* [Task goal] What is needed is an exact copy of the lines from the one containing "- <b>Windows Server 2019</b> (1809)" through the last line of the entries below, both included.

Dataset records

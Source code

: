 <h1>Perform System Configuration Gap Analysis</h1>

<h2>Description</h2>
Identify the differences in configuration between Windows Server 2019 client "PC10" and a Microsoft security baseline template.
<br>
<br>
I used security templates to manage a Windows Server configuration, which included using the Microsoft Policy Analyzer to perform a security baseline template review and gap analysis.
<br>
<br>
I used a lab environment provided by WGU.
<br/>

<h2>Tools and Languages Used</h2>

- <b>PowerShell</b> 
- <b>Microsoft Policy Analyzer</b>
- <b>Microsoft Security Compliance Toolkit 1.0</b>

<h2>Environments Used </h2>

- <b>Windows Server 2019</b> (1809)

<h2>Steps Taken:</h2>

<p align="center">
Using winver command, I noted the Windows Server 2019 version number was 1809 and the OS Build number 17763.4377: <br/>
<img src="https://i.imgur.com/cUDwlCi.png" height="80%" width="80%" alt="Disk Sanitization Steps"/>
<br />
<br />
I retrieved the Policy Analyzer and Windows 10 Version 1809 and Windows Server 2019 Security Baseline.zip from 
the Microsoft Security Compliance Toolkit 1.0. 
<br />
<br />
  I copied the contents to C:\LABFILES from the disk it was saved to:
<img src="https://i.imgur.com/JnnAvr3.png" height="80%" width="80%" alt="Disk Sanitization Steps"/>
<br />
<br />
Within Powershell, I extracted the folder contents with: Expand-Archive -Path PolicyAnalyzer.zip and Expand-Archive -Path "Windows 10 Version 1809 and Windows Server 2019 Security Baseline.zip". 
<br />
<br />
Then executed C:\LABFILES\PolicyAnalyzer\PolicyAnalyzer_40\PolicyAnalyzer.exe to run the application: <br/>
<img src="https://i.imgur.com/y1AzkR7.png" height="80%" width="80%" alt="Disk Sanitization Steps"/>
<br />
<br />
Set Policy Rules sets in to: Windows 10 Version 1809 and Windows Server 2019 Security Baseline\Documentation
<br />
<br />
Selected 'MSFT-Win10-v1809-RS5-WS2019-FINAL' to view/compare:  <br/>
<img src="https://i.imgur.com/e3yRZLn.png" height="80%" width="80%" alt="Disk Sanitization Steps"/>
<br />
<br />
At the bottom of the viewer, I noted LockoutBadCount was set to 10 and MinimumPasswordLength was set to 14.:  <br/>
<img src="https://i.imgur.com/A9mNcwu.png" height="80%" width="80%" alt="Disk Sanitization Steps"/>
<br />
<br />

* [Task answer]
- <b>Windows Server 2019</b> (1809)

<h2>Steps Taken:</h2>

<p align="center">
Using winver command, I noted the Windows Server 2019 version number was 1809 and the OS Build number 17763.4377: <br/>
<img src="https://i.imgur.com/cUDwlCi.png" height="80%" width="80%" alt="Disk Sanitization Steps"/>
<br />
<br />
I retrieved the Policy Analyzer and Windows 10 Version 1809 and Windows Server 2019 Security Baseline.zip from 
the Microsoft Security Compliance Toolkit 1.0. 
<br />
<br />
  I copied the contents to C:\LABFILES from the disk it was saved to:
<img src="https://i.imgur.com/JnnAvr3.png" height="80%" width="80%" alt="Disk Sanitization Steps"/>
<br />
<br />
Within Powershell, I extracted the folder contents with: Expand-Archive -Path PolicyAnalyzer.zip and Expand-Archive -Path "Windows 10 Version 1809 and Windows Server 2019 Security Baseline.zip". 
<br />
<br />
Then executed C:\LABFILES\PolicyAnalyzer\PolicyAnalyzer_40\PolicyAnalyzer.exe to run the application: <br/>
<img src="https://i.imgur.com/y1AzkR7.png" height="80%" width="80%" alt="Disk Sanitization Steps"/>
<br />
<br />
Set Policy Rules sets in to: Windows 10 Version 1809 and Windows Server 2019 Security Baseline\Documentation
<br />
<br />
Selected 'MSFT-Win10-v1809-RS5-WS2019-FINAL' to view/compare:  <br/>
<img src="https://i.imgur.com/e3yRZLn.png" height="80%" width="80%" alt="Disk Sanitization Steps"/>
<br />
<br />
At the bottom of the viewer, I noted LockoutBadCount was set to 10 and MinimumPasswordLength was set to 14.:  <br/>
<img src="https://i.imgur.com/A9mNcwu.png" height="80%" width="80%" alt="Disk Sanitization Steps"/>
<br />
<br />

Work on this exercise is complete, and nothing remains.